I would suggest that you not reinvent the wheel, but use the cublas fortran bindings that are provided for this purpose.
The "thunking" wrapper is not what you want. It does implicit copy operations as needed, any time you use a cublas call in fortran.
You want the "non-thunking" wrapper, so you have explicit control over the copying going on.
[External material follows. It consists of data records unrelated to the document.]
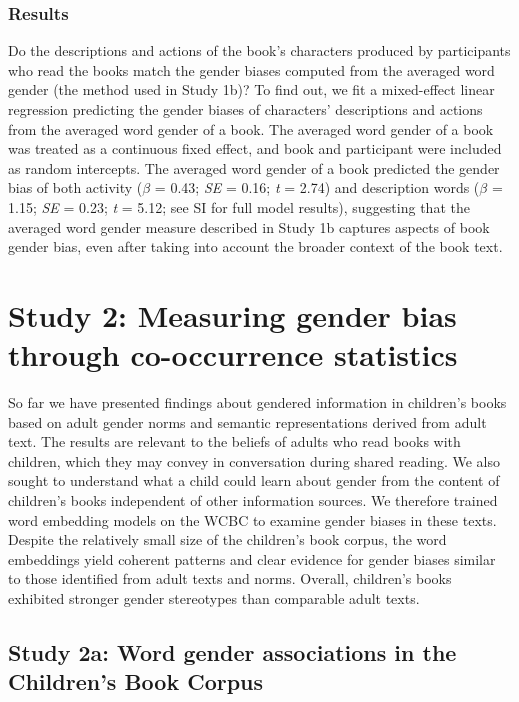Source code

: \documentclass[
  english,
  ,man,floatsintext]{apa6}
\begin{document}
\hypertarget{results-1}{%
\subsubsection{Results}\label{results-1}}

Do the descriptions and actions of the book's characters produced by participants who read the books match the gender biases computed from the averaged word gender (the method used in Study 1b)? To find out, we fit a mixed-effect linear regression predicting the gender biases of characters' descriptions and actions from the averaged word gender of a book. The averaged word gender of a book was treated as a continuous fixed effect, and book and participant were included as random intercepts. The averaged word gender of a book predicted the gender bias of both activity (\(\beta\) = 0.43; \emph{SE} = 0.16; \emph{t} = 2.74) and description words (\(\beta\) = 1.15; \emph{SE} = 0.23; \emph{t} = 5.12; see SI for full model results), suggesting that the averaged word gender measure described in Study 1b captures aspects of book gender bias, even after taking into account the broader context of the book text.

\hypertarget{study-2-measuring-gender-bias-through-co-occurrence-statistics}{%
\section{Study 2: Measuring gender bias through co-occurrence statistics}\label{study-2-measuring-gender-bias-through-co-occurrence-statistics}}

So far we have presented findings about gendered information in children's books based on adult gender norms and semantic representations derived from adult text. The results are relevant to the beliefs of adults who read books with children, which they may convey in conversation during shared reading. We also sought to understand what a child could learn about gender from the content of children's books independent of other information sources. We therefore trained word embedding models on the WCBC to examine gender biases in these texts. Despite the relatively small size of the children's book corpus, the word embeddings yield coherent patterns and clear evidence for gender biases similar to those identified from adult texts and norms. Overall, children's books exhibited stronger gender stereotypes than comparable adult texts.

\hypertarget{study-2a-word-gender-associations-in-the-childrens-book-corpus}{%
\subsection{Study 2a: Word gender associations in the Children's Book Corpus}\label{study-2a-word-gender-associations-in-the-childrens-book-corpus}}
\end{document}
You can use fortran equivalents of Get/SetMatrix
and Get/SetVector
to copy data back and forth.
There is a sample code (example B.2) showing how to use the non-thunking wrapper included in the cublas documentation.
Even if you do want to re-invent the wheel, the wrapper will show you how to make the necessary syntax work to move between C and Fortran.
On a standard linux CUDA install, the wrappers are in /usr/local/cuda/src
The non-thunking wrapper is /usr/local/cuda/src/fortran.c
Here's a fully worked example:
cublasf.f:
program cublas_fortran_example
implicit none
integer i, j
c helper functions
integer cublas_init
integer cublas_shutdown
integer cublas_alloc
integer cublas_free
integer cublas_set_vector
integer cublas_get_vector
c selected blas functions
double precision cublas_ddot
external cublas_daxpy
external cublas_dscal
external cublas_dcopy
double precision cublas_dnrm2
c cublas variables
integer cublas_status
real*8 x(30), y(30)
double precision alpha, beta
double precision nrm
integer*8 d_x, d_y, d_alpha, d_beta, d_nrm
integer*8 dsize1, dlength1, dlength2
double precision dresult
write(*,*) "testing cublas fortran example"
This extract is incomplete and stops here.